REQUIRED ACTION |
Using the records below, transcribe word for word the stretch from the line that contains "- [LinkedIn](https://linkedin.com/in/ahmed-ruzzeh)" through the line that contains "GridView.builder", both end lines included, and nothing else.

[Source texts of formatted documents]
============================================================
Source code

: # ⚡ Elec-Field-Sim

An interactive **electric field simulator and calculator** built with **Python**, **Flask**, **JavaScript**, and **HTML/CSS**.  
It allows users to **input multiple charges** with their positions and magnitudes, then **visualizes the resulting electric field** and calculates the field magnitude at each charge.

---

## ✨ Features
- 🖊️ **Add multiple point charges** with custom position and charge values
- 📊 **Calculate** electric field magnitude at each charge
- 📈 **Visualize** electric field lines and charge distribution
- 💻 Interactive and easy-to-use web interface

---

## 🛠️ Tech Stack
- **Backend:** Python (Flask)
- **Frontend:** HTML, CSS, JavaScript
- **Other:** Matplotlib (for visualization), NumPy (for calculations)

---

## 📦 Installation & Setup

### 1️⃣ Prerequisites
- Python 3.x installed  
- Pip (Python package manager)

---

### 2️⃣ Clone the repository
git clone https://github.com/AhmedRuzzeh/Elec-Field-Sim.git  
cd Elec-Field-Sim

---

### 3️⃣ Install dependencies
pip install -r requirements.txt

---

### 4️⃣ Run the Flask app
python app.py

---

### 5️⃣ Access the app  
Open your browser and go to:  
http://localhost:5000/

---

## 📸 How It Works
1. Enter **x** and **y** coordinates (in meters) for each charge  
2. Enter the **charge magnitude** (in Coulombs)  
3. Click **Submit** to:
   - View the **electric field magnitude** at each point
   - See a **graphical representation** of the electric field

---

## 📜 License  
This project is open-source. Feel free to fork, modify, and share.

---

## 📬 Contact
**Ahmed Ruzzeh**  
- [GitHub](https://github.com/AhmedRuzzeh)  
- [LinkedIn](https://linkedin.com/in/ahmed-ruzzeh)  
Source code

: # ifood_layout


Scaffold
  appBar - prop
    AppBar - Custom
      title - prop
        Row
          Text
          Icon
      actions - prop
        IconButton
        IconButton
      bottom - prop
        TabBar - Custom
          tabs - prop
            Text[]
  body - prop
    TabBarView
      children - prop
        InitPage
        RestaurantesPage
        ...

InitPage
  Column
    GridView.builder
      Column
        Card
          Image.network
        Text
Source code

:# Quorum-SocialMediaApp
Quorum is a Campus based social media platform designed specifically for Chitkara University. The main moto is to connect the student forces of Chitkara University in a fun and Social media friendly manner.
============================================================
ANSWER SECTION |
- [LinkedIn](https://linkedin.com/in/ahmed-ruzzeh)  
Source code

: # ifood_layout


Scaffold
  appBar - prop
    AppBar - Custom
      title - prop
        Row
          Text
          Icon
      actions - prop
        IconButton
        IconButton
      bottom - prop
        TabBar - Custom
          tabs - prop
            Text[]
  body - prop
    TabBarView
      children - prop
        InitPage
        RestaurantesPage
        ...

InitPage
  Column
    GridView.builder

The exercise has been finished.